Sonar "Run Code Analysis" AzDo pipeline task started erroring for nodejs project

We started getting errors on the “Run Code Analysis” task (Version: 1.29.1) for one of our AzDo CI pipeline builds. We have not changed program code. The latest PR updated a kubernetes yaml file thats external to the program being analyzed.

This is the beginning of the errors in the build log

20:41:05.501 DEBUG: Launching command C:\hostedtoolcache\windows\node\12.16.1\x64\node.exe D:\a\1\s\.scannerwork\.sonartmp\eslint-bridge-bundle\package\bin\server 50094 127.0.0.1 D:\a\1\s\.scannerwork true false D:\a\1\s\.scannerwork\.sonartmp\eslint-bridge-bundle\package\custom-rules17181302863441391164\package
##[error]20:41:06.274 ERROR: internal/modules/cjs/loader.js:1174
20:41:06.274 ERROR:       throw new ERR_REQUIRE_ESM(filename, parentPath, packageJsonPath);
20:41:06.274 ERROR:       ^
20:41:06.274 ERROR: internal/modules/cjs/loader.js:1174
20:41:06.274 ERROR:       throw new ERR_REQUIRE_ESM(filename, parentPath, packageJsonPath);
20:41:06.274 ERROR:       ^
##[error]20:41:06.274 ERROR: 

this continues for another hundred lines or so. The build summary page has 11 errors on it, yet the pipeline still passes. The task is not set to Continue on Error and no tasks are set to Always Run

image1754×814 57.8 KB

What can be done to fix this?

Hye @StingyJack

Can you try moving the version to Node 14 (Node 12 is deprecated for analysis – I’m not saying we shouldn’t try to understand the error since it is still technically supported, but this might help us understand where the issue is)

The program is running on Node 12. I can ask if a task be inserted after the tests are all run but before the sonar task runs that will use node 14, but its probably going to be faster for you to revert/address the problem that just started to appear with the tool in the last week or so.

We have a build for a different program (also running on node 12) that built without these errors on the 16th. It does have an ERROR: Failed to delete temp folder java.nio.file.AccessDeniedException: D:\a\1\s\.scannerwork\.sonartmp\7638323707350841477\jni.dll that also does not fail the build but it seems to have still been able to publish the results.

If these tools are throwing errors, or are unable to perform or report the analysis results, they need to be failing the entire build because they could be letting code that does not meet the quality standard into the codebase.

Hey,

In fact there was a fix in April that we require Node 12.22 as minimum, that’s probably why your analysis was failing (with Node 12.16). (issue FP S4325 (`no-unnecessary-type-assertion`): `Object.values()` result · Issue #3235 · SonarSource/SonarJS · GitHub).

@Lena - Please don’t miss this statement. It’s a bug regardless of node version.

Hey Andrew,

I see your point, and indeed sorry for ignoring it.
In fact that was behavior several years ago, but we decided that we can’t block the whole analysis if some sensor is not able to perform analysis. There are warnings in UI which we use to let user know if something went wrong during analysis, but we use it only if we are sure that user can fix it (e.g. wrong report path to coverage).

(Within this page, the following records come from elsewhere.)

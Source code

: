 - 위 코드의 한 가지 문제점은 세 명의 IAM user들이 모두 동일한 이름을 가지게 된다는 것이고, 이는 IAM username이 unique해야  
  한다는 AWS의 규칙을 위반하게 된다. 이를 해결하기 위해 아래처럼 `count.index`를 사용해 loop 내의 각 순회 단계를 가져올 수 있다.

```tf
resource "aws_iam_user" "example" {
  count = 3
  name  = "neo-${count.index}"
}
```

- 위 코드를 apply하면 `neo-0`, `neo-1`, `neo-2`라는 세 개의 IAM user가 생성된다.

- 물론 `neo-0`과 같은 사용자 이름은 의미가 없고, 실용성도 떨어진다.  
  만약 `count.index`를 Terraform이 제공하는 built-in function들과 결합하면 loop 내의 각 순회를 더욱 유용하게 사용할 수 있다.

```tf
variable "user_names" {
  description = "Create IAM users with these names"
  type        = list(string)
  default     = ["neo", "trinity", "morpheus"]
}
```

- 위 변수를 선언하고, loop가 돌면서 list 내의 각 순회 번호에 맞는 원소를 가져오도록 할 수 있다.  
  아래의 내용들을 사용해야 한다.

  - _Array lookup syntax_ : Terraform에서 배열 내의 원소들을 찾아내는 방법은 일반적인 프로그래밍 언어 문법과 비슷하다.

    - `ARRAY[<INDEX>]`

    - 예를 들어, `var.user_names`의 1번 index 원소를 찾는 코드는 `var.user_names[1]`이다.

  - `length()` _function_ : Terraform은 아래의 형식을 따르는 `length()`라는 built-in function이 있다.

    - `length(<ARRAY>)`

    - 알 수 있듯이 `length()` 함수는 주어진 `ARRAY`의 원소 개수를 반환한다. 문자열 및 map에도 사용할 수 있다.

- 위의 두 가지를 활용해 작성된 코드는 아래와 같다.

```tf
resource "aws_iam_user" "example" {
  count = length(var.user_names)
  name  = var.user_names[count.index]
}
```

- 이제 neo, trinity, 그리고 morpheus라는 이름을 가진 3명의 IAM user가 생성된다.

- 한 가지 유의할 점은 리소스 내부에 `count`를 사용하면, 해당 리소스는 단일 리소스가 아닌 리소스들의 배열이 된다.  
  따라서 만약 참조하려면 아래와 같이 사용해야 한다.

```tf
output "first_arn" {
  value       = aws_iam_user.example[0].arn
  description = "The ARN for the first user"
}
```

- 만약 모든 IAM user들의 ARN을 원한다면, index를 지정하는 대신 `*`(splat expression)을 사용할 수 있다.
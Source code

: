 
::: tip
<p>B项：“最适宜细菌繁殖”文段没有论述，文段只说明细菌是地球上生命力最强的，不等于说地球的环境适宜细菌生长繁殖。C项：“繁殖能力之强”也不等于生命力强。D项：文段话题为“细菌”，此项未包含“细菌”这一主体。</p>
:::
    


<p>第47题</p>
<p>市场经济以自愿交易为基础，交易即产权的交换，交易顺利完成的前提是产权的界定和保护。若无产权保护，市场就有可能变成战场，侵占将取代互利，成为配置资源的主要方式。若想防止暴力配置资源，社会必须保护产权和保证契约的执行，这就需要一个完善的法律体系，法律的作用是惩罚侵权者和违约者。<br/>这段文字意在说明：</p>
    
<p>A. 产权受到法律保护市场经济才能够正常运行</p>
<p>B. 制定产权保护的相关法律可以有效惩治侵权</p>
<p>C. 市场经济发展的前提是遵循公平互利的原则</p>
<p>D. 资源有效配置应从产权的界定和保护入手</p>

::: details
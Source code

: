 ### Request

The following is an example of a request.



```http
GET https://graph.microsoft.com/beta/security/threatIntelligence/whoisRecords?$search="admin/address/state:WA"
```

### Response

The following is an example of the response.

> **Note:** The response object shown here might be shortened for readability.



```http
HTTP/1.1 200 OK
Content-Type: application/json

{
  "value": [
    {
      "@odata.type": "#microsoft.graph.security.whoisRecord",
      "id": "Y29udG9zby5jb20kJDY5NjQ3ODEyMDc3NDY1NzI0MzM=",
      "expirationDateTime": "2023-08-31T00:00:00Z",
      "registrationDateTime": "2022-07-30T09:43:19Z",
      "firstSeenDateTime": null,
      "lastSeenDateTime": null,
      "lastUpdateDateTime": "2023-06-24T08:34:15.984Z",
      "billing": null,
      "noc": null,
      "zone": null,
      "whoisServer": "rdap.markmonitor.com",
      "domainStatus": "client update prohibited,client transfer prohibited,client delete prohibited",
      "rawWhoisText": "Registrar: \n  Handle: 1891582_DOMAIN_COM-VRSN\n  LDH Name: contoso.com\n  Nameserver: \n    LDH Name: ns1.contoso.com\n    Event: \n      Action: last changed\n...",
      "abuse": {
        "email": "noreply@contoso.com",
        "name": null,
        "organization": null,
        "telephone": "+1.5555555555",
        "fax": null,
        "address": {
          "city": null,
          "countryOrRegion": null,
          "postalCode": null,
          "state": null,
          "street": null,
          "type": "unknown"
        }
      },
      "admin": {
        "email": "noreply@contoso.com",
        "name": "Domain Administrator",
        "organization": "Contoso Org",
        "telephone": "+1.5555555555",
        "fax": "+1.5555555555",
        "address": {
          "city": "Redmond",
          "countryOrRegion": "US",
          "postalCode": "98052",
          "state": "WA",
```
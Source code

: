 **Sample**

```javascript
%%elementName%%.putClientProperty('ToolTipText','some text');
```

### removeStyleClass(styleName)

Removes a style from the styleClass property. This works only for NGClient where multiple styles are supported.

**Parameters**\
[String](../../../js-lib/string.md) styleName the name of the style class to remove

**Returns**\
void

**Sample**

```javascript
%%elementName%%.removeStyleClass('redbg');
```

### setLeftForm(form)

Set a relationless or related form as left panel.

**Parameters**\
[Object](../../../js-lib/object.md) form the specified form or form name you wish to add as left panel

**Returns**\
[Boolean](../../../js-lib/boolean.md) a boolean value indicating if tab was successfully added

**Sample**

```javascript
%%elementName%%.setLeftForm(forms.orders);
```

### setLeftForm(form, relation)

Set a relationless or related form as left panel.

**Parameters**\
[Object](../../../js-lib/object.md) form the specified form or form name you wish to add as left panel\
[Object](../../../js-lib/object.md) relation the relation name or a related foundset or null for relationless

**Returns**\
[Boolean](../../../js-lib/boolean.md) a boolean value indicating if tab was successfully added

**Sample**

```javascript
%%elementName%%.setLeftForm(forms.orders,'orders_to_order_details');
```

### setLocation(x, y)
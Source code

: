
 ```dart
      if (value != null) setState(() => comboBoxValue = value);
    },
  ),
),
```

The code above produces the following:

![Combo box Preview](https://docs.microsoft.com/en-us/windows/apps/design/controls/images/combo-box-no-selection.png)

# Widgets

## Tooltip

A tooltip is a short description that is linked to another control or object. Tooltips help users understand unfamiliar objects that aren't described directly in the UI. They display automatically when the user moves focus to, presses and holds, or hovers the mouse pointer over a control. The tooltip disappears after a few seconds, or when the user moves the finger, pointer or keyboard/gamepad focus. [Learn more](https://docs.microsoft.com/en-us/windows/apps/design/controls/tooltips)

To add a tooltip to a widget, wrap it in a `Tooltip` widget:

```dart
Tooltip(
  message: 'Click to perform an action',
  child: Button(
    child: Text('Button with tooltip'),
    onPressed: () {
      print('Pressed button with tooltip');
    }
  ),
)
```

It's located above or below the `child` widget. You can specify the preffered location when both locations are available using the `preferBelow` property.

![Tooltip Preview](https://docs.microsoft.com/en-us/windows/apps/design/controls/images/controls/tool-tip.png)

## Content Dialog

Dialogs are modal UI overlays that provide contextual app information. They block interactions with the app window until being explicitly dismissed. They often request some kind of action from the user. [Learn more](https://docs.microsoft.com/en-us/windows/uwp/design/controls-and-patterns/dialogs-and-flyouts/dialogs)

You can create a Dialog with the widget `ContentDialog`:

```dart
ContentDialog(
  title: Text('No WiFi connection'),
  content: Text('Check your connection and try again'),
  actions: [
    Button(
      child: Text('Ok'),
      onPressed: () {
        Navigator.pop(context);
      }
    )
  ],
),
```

So unfortunately there is not much I can do here. But thanks for sharing

For about two months, SonarCloud was reporting there were 0 lines of code in a repository because the scanner was swallowing errors.

The build pipeline was reporting errors but not failing the job?

If this kind of thing could be scanned for, I’m sure that either of these two things would have Sonar rules reporting both as blocker by default.

EDIT: @Lena That last part is a reference to the irony of a company that makes code quality tools and that is sometimes very opinionated on these topics, and in this case is doing something intentional that is widely considered a bad design. Programs that are not operating correctly should Fail Fast, and fail visibly. Hiding errors that can corrupt the state or results in this case has lead to a poorer user experience than if it had just failed when it could not do the job expected of it.